Figure 1.

NK cell involvement in autoimmune inflammatory diseases. NK cells exacerbate RA by secreting soluble mediators such as (a) M‐CSF and RANKL that drive the differentiation of bone‐eroding osteoclasts and (b) GM‐CSF that promotes the production of pro‐inflammatory mediators by joint‐infiltrating neutrophils. (c) NK cells do not appear to play a dominant role in MS but boosting their cytotoxic function with anti‐NKG2A may eliminate encephalitogenic Th17 cells and alleviate disease in the EAE model. (d) NK cells may promote SLE through their interaction with pDCs via LFA‐1 and DNAM‐1 that enhances the production of cytokines and chemokines such as IFN‐α, IFN‐γ, TNF‐α, IL‐6, IL‐8, CCL3 and CCL4. NK cells are also found in kidney of lupus nephritis patients but it remains unclear if NK cells and their cytokine dysfunction contribute to tissue pathology. (e) NK cells could contribute to the generation of autoantigens through excessive killing of CV‐B4‐infected pancreatic β islets.
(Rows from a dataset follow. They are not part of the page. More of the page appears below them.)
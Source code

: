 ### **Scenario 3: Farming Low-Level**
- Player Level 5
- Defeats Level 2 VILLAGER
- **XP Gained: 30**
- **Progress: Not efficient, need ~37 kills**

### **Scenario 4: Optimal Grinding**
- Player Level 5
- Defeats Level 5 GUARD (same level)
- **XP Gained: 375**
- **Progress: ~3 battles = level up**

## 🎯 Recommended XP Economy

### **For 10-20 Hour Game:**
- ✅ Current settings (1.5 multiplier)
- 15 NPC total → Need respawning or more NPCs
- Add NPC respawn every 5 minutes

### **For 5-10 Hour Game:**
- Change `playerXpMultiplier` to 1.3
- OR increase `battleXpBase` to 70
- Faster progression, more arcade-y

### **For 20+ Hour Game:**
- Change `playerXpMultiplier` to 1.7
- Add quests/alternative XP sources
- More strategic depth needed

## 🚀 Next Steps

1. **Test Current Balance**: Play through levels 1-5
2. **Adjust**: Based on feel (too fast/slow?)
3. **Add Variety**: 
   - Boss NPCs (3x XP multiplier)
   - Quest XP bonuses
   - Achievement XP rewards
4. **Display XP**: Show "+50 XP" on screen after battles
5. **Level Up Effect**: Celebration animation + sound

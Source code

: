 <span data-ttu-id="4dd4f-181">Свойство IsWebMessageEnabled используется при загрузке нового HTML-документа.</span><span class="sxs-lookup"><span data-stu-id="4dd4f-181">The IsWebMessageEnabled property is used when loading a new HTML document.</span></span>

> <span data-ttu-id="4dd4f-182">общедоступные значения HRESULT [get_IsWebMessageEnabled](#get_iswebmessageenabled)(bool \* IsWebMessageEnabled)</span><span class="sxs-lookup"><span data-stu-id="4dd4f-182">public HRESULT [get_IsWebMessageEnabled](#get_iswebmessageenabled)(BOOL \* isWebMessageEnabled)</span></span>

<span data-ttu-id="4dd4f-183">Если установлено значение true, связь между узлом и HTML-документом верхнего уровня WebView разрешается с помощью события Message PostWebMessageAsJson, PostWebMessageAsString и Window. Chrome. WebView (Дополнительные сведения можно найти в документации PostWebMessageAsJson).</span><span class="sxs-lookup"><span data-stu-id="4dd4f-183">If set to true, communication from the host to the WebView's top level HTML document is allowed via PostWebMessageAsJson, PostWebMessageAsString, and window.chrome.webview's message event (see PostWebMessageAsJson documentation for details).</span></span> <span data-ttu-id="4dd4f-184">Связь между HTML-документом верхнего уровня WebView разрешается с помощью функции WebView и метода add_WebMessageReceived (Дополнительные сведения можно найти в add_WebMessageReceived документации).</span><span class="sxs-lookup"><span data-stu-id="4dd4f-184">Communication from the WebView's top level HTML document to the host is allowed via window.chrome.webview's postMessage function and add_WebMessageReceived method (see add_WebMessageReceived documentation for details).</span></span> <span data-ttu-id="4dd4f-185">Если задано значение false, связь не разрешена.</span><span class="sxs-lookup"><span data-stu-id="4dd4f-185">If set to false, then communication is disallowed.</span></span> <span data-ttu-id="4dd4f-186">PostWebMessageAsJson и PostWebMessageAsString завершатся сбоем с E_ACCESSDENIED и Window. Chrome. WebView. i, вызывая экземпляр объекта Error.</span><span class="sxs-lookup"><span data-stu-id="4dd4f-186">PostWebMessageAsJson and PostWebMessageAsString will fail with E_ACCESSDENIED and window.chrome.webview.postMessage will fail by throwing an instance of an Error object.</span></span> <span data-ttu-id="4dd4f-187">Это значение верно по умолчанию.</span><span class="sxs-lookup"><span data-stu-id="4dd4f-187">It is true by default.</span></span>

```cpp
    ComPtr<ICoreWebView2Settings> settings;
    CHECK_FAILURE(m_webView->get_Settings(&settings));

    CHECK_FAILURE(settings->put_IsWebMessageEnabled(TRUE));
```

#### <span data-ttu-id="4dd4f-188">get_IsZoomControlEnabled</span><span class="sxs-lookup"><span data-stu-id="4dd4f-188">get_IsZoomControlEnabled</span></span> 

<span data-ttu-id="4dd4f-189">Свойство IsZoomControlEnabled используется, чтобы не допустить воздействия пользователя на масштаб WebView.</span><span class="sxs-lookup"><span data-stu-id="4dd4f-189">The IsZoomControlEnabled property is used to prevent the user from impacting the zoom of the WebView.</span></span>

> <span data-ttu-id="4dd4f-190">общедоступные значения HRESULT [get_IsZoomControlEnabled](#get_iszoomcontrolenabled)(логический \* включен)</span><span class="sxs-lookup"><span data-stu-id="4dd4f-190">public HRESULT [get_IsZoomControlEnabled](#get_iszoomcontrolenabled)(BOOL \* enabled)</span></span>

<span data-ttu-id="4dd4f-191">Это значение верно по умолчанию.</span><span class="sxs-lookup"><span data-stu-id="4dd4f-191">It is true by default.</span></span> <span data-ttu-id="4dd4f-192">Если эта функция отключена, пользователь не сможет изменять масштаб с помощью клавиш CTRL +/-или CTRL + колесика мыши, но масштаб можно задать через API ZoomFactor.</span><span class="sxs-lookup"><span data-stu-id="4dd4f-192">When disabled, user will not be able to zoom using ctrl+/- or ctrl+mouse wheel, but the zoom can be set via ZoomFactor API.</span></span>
However, other functions of NK cells such as IFN‐γ production remain unclear and future studies are required to capture phenotypic and functional diversity of NK cells in both CV‐B4‐associated and sterile T1DM subtypes. (f) Alveolar NK cells are thought to give rise to autoantigens such as histidyl tRNA synthetase following respiratory insults in anti‐synthetase syndrome. Future studies are needed to evaluate whether similar numerical and functional changes in NK cells occur in the discrete subtype of IIM.